The closing was the part of the call where Clint always started to feel a little shitty and could never figure out exactly why. He was giving people exactly what they wanted. If they didn't want it all they had to do was say no. He wasn't twisting any arms. If all the deals were like his, it wasn't that bad. He was only giving up eight hours of his day versus the 24 he'd be giving up in prison. People working in fast food or retail were selling their lives at a much lower rate than he was. So, in the grand scheme of things he wasn't too bad off. But for some reason, he always felt dirty closing a deal.
"But he's gone. I don't know what you could do about that."
Clint didn't have an answer for this, but from his time with the company, he's promised some extravagant things. Money, fame, love. It was his first time promising to raise the dead, but he didn't doubt that it was true. Faust and Sons weren't kidding about their "No Lie" Rule. If it was on the screen, he could offer it to her.
“To be honest with you ma'am, I don't know. It's a little above my pay grade. But I can promise you that Faust and Sons follow through on their promises. You will have more time with husband. I tell you what Ms. Jones. We can send you out the paperwork, you look it over and see if it’s acceptable to you. If you don’t like the terms, don’t sign it. Does that sound fair to you?”
There was no sound on the other end of the line.
“Ms. Jones are you still there?”
“I’m here. I just don’t know about all this. It sounds…”
"As I said, let me just send you the paperwork.

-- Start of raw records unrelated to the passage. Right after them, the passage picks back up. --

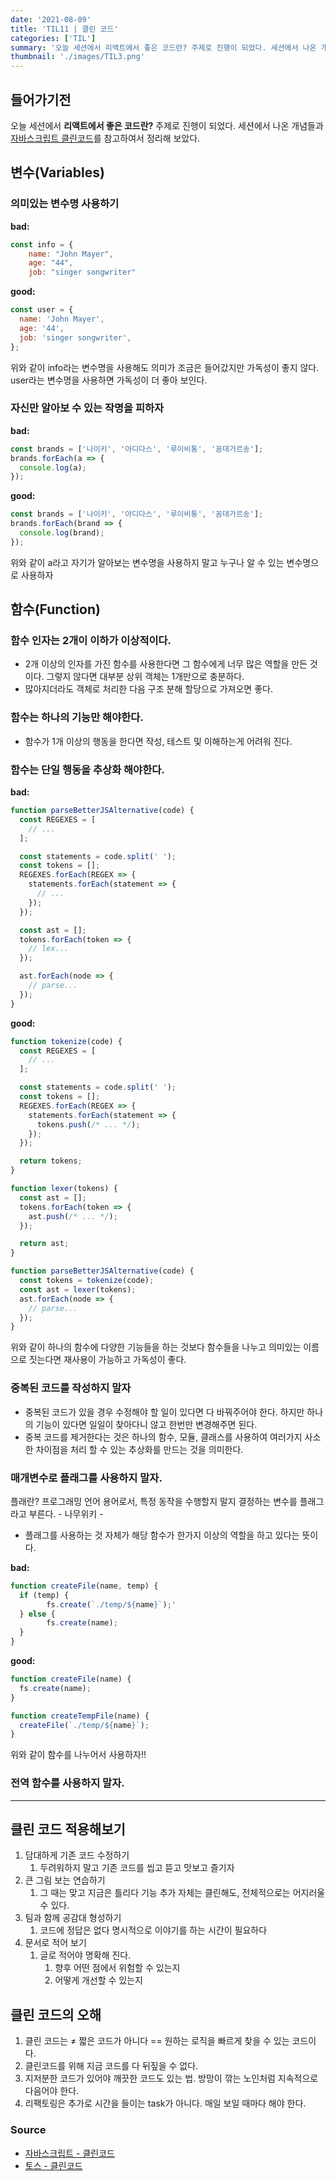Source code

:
 ```yaml
---
date: '2021-08-09'
title: 'TIL11 | 클린 코드'
categories: ['TIL']
summary: '오늘 세션에서 리액트에서 좋은 코드란? 주제로 진행이 되었다. 세션에서 나온 개념들과 자바스크립트 클린코드를 참고하여서 정리해 보았다.'
thumbnail: './images/TIL3.png'
---
```


## **들어가기전**

오늘 세션에서 **리액트에서 좋은 코드란?** 주제로 진행이 되었다. 세션에서 나온 개념들과 [자바스크립트 클린코드](https://github.com/qkraudghgh/clean-code-javascript-ko)를 참고하여서 정리해 보았다.

## 변수(Variables)

### **의미있는 변수명 사용하기**

**bad:**

```jsx
const info = {
	name: "John Mayer",
	age: "44",
	job: "singer songwriter"

```

**good:**

```jsx
const user = {
  name: 'John Mayer',
  age: '44',
  job: 'singer songwriter',
};
```

위와 같이 info라는 변수명을 사용해도 의미가 조금은 들어갔지만 가독성이 좋지 않다. user라는 변수명을 사용하면 가독성이 더 좋아 보인다.

### **자신만 알아보 수 있는 작명을 피하자**

**bad:**

```jsx
const brands = ['나이키', '아디다스', '루이비통', '꼼데가르송'];
brands.forEach(a => {
  console.log(a);
});
```

**good:**

```jsx
const brands = ['나이키', '아디다스', '루이비통', '꼼데가르송'];
brands.forEach(brand => {
  console.log(brand);
});
```

위와 같이 a라고 자기가 알아보는 변수명을 사용하지 말고 누구나 알 수 있는 변수명으로 사용하자

## 함수(Function)

### **함수 인자는 2개이 이하가 이상적이다.**

- 2개 이상의 인자를 가진 함수를 사용한다면 그 함수에게 너무 많은 역할을 만든 것이다. 그렇지 않다면 대부분 상위 객체는 1개만으로 충분하다.
- 많아지더라도 객체로 처리한 다음 구조 분해 할당으로 가져오면 좋다.

### **함수는 하나의 기능만 해야한다.**

- 함수가 1개 이상의 행동을 한다면 작성, 테스트 및 이해하는게 어려워 진다.

### **함수는 단일 행동을 추상화 해야한다.**

**bad:**

```jsx
function parseBetterJSAlternative(code) {
  const REGEXES = [
    // ...
  ];

  const statements = code.split(' ');
  const tokens = [];
  REGEXES.forEach(REGEX => {
    statements.forEach(statement => {
      // ...
    });
  });

  const ast = [];
  tokens.forEach(token => {
    // lex...
  });

  ast.forEach(node => {
    // parse...
  });
}
```

**good:**

```jsx
function tokenize(code) {
  const REGEXES = [
    // ...
  ];

  const statements = code.split(' ');
  const tokens = [];
  REGEXES.forEach(REGEX => {
    statements.forEach(statement => {
      tokens.push(/* ... */);
    });
  });

  return tokens;
}

function lexer(tokens) {
  const ast = [];
  tokens.forEach(token => {
    ast.push(/* ... */);
  });

  return ast;
}

function parseBetterJSAlternative(code) {
  const tokens = tokenize(code);
  const ast = lexer(tokens);
  ast.forEach(node => {
    // parse...
  });
}
```

위와 같이 하나의 함수에 다양한 기능들을 하는 것보다 함수들을 나누고 의미있는 이름으로 짓는다면 재사용이 가능하고 가독성이 좋다.

### **중복된 코드를 작성하지 말자**

- 중복된 코드가 있을 경우 수정해야 할 일이 있다면 다 바꿔주어야 한다. 하지만 하나의 기능이 있다면 일일이 찾아다니 않고 한번만 변경해주면 된다.
- 중복 코드를 제거한다는 것은 하나의 함수, 모듈, 클래스를 사용하여 여러가지 사소한 차이점을 처리 할 수 있는 추상화를 만드는 것을 의미한다.

### **매개변수로 플래그를 사용하지 말자.**

플래란? 프로그래밍 언어 용어로서, 특정 동작을 수행할지 말지 결정하는 변수를 플래그라고 부른다. - 나무위키 -

- 플래그를 사용하는 것 자체가 해당 함수가 한가지 이상의 역할을 하고 있다는 뜻이다.

**bad:**

```jsx
function createFile(name, temp) {
  if (temp) {
		fs.create(`./temp/${name}`);'
  } else {
		fs.create(name);
  }
}
```

**good:**

```jsx
function createFile(name) {
  fs.create(name);
}

function createTempFile(name) {
  createFile(`./temp/${name}`);
}
```

위와 같이 함수를 나누어서 사용하자!!

### 전역 함수를 사용하지 말자.

---

## 클린 코드 적용해보기

1. 담대하게 기존 코드 수정하기
   1. 두려워하지 말고 기존 코드를 씹고 뜯고 맛보고 즐기자
2. 큰 그림 보는 연습하기
   1. 그 때는 맞고 지금은 틀리다 기능 추가 자체는 클린해도, 전체적으로는 어지러울 수 있다.
3. 팀과 함께 공감대 형성하기
   1. 코드에 정답은 없다 명시적으로 이야기를 하는 시간이 필요하다
4. 문서로 적어 보기
   1. 글로 적어야 명확해 진다.
      1. 향후 어떤 점에서 위험할 수 있는지
      2. 어떻게 개선할 수 있는지

## 클린 코드의 오해

1. 클린 코드는 ≠ 짧은 코드가 아니다 == 원하는 로직을 빠르게 찾을 수 있는 코드이다.
2. 클린코드를 위해 지금 코드를 다 뒤짚을 수 없다.
3. 지저분한 코드가 있어야 깨끗한 코드도 있는 법. 방망이 깎는 노인처럼 지속적으로 다음어야 한다.
4. 리팩토링은 추가로 시간을 들이는 task가 아니다. 매일 보일 때마다 해야 한다.

### Source

- [자바스크립트 - 클린코드](https://github.com/qkraudghgh/clean-code-javascript-ko#%EC%86%8C%EA%B0%9Cintroduction)
- [토스 - 클린코드](https://youtu.be/edWbHp_k_9Y)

When you get it, sit down with a cup of coffee, and look it over. If you don't like what you see, throw it away. But if you do, I can promise you; you will see your husband again. What do you say?”
“Yes, I suppose I can look at it.”
“Thank you, Ms. Jones. I’m sure you won’t be disappointed.”
"Thank you, dear." Esther hung up and went back to her life.
Clint filled out the remaining fields on the screen and got up to stretch again before submitting the application. The same lifeless faces seemed not to have budged an inch since before his call. Those with their mouths open, staring at the ceiling, now had bit more drool on their chin. And RJ was still squinting at his screen. Clint sat back down at his seat. The popup screen on his computer had two buttons on it "Sale" and "No Sale." Staring at the screen, he could see his reflection staring back at him in the dark space behind the buttons. After closing his eyes for a moment, Clint clicked the appropriate button and logged off for that much needed extended bathroom break.